> _YOUR TASK_:
Return every line from the records below that has the word "criterion".

(SOURCE DATA Opens)

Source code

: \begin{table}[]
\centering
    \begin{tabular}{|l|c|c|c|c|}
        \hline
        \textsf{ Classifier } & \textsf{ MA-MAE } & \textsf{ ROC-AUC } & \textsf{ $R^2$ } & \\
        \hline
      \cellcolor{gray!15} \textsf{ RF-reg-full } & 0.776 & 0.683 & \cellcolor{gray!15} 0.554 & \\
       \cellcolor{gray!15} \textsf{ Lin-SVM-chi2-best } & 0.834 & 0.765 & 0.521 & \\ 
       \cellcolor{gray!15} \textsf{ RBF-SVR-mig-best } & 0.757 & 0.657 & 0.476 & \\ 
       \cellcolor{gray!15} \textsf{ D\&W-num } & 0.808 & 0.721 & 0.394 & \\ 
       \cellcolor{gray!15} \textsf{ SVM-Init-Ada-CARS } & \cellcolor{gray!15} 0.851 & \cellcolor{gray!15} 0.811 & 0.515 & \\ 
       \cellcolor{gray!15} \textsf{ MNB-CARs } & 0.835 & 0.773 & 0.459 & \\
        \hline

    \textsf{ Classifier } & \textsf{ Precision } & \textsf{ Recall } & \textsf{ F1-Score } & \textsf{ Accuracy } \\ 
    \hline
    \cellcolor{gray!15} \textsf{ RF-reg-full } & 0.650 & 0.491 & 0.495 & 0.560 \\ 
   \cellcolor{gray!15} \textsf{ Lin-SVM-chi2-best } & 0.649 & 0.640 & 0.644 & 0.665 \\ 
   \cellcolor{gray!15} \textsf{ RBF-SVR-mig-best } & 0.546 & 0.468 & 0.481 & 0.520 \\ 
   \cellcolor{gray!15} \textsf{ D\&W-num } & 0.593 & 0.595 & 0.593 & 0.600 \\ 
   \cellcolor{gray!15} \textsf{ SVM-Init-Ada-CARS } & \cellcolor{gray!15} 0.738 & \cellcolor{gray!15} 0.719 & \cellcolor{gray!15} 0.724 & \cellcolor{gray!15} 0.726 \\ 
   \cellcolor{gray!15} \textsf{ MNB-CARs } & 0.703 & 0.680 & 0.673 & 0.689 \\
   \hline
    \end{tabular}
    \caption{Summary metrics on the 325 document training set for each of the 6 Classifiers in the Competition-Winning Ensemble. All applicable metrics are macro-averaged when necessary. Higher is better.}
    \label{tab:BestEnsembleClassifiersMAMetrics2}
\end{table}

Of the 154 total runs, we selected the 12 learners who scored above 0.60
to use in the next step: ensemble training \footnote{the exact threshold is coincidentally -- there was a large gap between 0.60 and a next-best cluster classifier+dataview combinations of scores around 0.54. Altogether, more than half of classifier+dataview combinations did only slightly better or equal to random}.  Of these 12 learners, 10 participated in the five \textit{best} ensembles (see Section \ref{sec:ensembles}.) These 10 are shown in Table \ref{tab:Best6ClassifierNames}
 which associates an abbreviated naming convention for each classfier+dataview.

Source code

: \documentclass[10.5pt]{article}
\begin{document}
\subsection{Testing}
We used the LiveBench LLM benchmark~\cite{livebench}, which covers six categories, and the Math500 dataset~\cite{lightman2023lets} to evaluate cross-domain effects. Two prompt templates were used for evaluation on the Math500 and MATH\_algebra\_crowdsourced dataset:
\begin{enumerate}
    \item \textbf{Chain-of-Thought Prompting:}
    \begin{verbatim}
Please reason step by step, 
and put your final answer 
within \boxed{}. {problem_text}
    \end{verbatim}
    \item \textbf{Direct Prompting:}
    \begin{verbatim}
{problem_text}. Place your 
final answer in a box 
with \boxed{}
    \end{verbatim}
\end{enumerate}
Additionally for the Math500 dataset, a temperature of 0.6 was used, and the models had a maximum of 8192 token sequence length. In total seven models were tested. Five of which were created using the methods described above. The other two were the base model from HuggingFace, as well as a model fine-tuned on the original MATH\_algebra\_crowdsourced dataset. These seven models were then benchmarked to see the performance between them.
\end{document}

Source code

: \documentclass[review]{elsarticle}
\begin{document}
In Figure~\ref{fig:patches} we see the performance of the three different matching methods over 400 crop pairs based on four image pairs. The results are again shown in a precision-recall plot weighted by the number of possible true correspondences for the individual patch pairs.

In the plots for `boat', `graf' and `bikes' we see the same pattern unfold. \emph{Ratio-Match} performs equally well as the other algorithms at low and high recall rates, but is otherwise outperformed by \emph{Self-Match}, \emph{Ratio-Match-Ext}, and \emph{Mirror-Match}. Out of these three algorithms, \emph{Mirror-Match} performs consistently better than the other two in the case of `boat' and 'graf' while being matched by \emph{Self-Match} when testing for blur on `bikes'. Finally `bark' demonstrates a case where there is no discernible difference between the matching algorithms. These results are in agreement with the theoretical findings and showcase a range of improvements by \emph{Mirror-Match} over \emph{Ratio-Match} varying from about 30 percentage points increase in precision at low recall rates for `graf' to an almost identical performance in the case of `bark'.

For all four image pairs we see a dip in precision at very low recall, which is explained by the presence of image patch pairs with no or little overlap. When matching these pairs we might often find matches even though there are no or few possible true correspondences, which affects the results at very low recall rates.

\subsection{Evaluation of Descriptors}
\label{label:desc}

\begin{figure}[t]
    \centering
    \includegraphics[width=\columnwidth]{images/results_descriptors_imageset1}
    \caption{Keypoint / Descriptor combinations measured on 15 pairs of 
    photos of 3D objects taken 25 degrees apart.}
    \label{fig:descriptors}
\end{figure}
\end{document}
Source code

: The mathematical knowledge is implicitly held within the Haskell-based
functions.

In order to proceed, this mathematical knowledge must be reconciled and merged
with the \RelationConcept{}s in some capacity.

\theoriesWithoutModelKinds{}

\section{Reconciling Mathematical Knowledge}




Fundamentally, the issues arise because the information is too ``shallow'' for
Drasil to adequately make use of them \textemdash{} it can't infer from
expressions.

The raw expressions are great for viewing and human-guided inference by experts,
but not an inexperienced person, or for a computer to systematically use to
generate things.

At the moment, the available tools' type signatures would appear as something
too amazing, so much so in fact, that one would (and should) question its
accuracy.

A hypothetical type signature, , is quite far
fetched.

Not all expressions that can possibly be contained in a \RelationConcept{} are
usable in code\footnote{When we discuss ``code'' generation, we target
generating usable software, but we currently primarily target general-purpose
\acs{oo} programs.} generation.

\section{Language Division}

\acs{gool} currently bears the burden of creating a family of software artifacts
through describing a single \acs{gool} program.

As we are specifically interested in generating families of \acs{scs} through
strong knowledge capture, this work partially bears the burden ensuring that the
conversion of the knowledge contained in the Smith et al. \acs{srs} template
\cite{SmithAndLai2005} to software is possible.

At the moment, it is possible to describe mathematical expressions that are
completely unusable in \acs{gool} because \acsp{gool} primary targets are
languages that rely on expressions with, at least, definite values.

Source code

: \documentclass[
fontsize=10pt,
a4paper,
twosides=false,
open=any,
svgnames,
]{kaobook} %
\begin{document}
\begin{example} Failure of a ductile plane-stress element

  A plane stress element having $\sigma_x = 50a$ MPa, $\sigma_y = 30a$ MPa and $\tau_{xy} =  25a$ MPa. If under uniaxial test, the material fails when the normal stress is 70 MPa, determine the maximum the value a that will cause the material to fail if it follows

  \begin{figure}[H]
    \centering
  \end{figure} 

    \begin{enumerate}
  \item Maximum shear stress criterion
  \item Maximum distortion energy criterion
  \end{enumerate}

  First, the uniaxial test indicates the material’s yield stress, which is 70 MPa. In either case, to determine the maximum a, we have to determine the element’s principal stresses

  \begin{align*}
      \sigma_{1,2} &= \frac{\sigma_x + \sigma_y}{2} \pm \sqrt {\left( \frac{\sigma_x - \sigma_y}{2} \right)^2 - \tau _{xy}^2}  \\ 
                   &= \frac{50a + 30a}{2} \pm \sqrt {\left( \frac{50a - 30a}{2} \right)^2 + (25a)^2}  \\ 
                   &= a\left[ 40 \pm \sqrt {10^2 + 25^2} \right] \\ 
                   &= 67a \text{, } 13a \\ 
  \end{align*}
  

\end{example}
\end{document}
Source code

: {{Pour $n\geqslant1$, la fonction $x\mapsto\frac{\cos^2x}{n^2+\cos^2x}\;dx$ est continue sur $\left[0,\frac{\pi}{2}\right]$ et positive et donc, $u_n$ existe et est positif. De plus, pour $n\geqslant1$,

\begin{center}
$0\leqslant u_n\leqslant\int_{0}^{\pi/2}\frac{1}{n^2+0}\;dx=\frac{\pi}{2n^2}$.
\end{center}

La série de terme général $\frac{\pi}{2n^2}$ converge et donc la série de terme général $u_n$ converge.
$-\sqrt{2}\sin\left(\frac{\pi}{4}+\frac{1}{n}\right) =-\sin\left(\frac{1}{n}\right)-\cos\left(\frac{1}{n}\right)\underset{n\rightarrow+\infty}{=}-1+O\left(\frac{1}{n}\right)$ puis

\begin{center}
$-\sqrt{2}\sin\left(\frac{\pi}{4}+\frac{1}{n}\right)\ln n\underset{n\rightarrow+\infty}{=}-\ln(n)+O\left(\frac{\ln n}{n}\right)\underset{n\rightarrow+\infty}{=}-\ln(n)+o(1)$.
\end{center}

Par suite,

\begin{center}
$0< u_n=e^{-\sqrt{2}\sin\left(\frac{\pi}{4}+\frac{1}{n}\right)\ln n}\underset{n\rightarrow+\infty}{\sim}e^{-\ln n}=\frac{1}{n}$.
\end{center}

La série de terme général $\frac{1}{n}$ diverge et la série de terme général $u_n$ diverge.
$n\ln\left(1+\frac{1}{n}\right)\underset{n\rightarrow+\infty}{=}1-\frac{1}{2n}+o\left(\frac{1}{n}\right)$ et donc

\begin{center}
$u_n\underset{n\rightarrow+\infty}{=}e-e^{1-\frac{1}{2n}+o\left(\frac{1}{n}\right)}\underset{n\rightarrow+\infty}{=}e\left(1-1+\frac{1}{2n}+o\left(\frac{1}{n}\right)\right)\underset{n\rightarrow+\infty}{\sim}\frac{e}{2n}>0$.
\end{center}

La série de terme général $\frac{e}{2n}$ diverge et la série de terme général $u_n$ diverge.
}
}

(SOURCE DATA Closes)

> _WRITTEN RESPONSE_:
  \item Maximum shear stress criterion
  \item Maximum distortion energy criterion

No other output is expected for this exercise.